Bush should not surrender to Rumsfeld's critics

Zef Chafets:

...

it is Bush's pugnacious self-confidence, even more than his Texan Christianity, that drives critics berserk. Sophisticates trained to value irony, self-doubt and skepticism (except, of course, regarding global warming), they see uncertainty as the mark of intellectual honesty. In fact, they're certain of it.

During the election campaign, Democrats begged Bush to cop to a mistake - just one teensy-weensy error. He refused, partly, I think, out of sheer sadism. A class-traitor if ever there was one, the President enjoys pushing the indignant squeal button of his fellow Ivy Leaguers.

Now Bush's critics (including some self-interested Republicans) want him to admit that the war in Iraq has gone wrong by firing Secretary of Defense Donald Rumsfeld. The immediate justification is equipment shortages, an issue that made headlines when a G.I. complained to Rumsfeld that he and his buddies had to rummage in scrap heaps to "up-armor" their vehicles.

The President has no reason to do this. For one thing, his policy in Iraq is not a failure. But it will be if he listens to his detractors.

The U.S. can't lose a shooting war in Iraq. Its military might is too great. But insurgencies are fueled by optimism. The hope of the jihadis and Saddamites is that they can persuade Americans that this war, like Vietnam, is unwinnable.

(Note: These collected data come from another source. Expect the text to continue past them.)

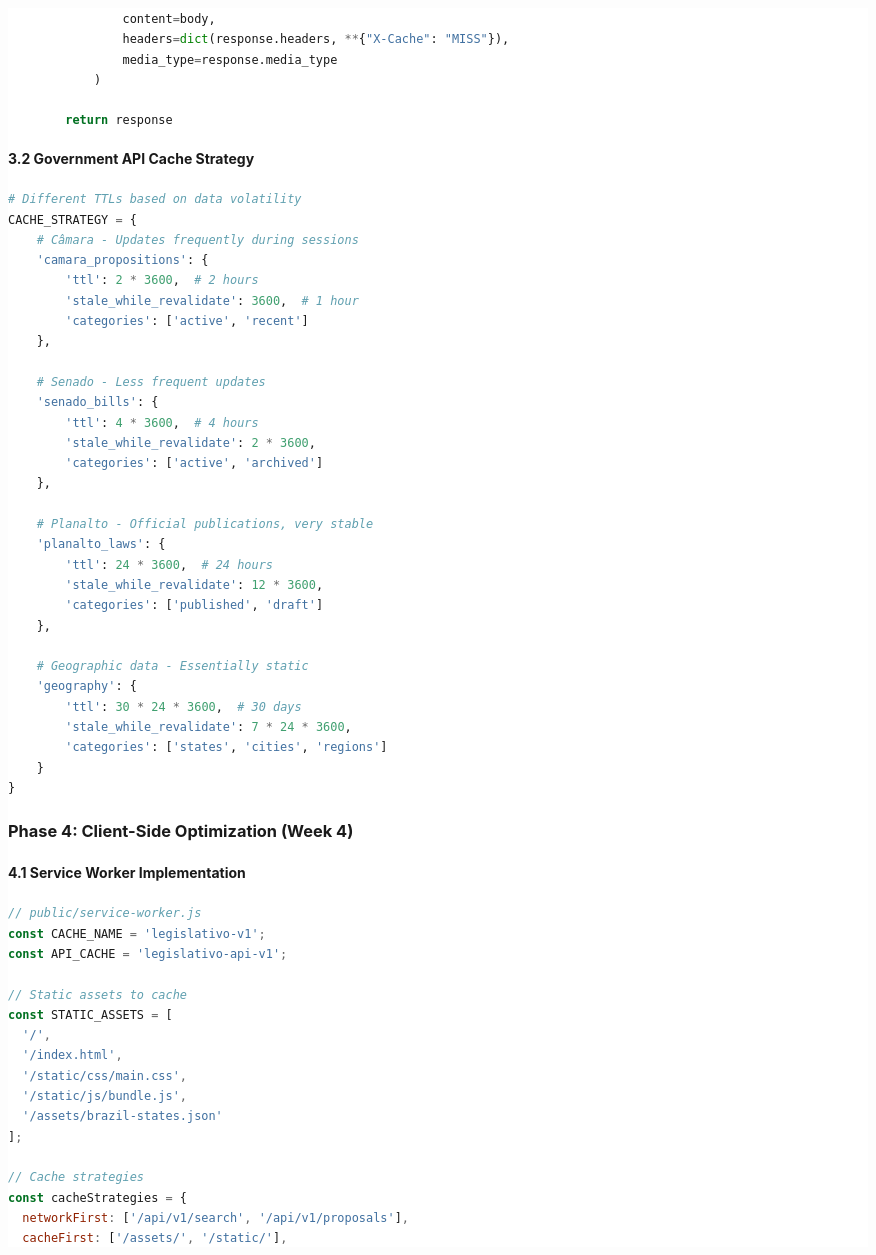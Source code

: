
 ```python
                content=body,
                headers=dict(response.headers, **{"X-Cache": "MISS"}),
                media_type=response.media_type
            )
        
        return response
```

#### 3.2 Government API Cache Strategy
```python
# Different TTLs based on data volatility
CACHE_STRATEGY = {
    # Câmara - Updates frequently during sessions
    'camara_propositions': {
        'ttl': 2 * 3600,  # 2 hours
        'stale_while_revalidate': 3600,  # 1 hour
        'categories': ['active', 'recent']
    },
    
    # Senado - Less frequent updates
    'senado_bills': {
        'ttl': 4 * 3600,  # 4 hours
        'stale_while_revalidate': 2 * 3600,
        'categories': ['active', 'archived']
    },
    
    # Planalto - Official publications, very stable
    'planalto_laws': {
        'ttl': 24 * 3600,  # 24 hours
        'stale_while_revalidate': 12 * 3600,
        'categories': ['published', 'draft']
    },
    
    # Geographic data - Essentially static
    'geography': {
        'ttl': 30 * 24 * 3600,  # 30 days
        'stale_while_revalidate': 7 * 24 * 3600,
        'categories': ['states', 'cities', 'regions']
    }
}
```

### Phase 4: Client-Side Optimization (Week 4)

#### 4.1 Service Worker Implementation
```javascript
// public/service-worker.js
const CACHE_NAME = 'legislativo-v1';
const API_CACHE = 'legislativo-api-v1';

// Static assets to cache
const STATIC_ASSETS = [
  '/',
  '/index.html',
  '/static/css/main.css',
  '/static/js/bundle.js',
  '/assets/brazil-states.json'
];

// Cache strategies
const cacheStrategies = {
  networkFirst: ['/api/v1/search', '/api/v1/proposals'],
  cacheFirst: ['/assets/', '/static/'],
```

Bush's job is to take that hope away by making America's enemies, in Iraq and beyond, believe that the U.S. cannot and will not be stopped.

Reelection helps. Nobody in the Middle East read the results as a vindication of Republican principles on gay marriage, abortion or Social Security reform. It was seen as a mandate for war. Bush is the strong horse, and he has been given four more years to run.

The Arab world understands the determined use of force almost as much as it is mystified by irony (bitterly cynical humor is another story). Bush's victory, followed by the successful election in Afghanistan and the brutal capture of Fallujah, has had a clarifying effect.

Suddenly, the Sunnis in Iraq are talking seriously about participating in the Jan. 30 election. This is not due to a spontaneous outbreak of Jeffersonian enlightenment in Saddamland. On the contrary, it is a cool appreciation of which way the strong horse is running.

...

No wartime President can afford to be Hamlet, or even Bruce Springsteen. This is Tom Petty time: Gonna stand my ground, won't be turned around/And I'll keep this world from draggin' me down/... I won't back down.

Bush should get the song translated into Arabic, Persian and French and have the Marine band - conducted by Donald Rumsfeld - play it at his inauguration.


This is a great column that the folks at the NY Times and the Weekly Standard need to take to heart.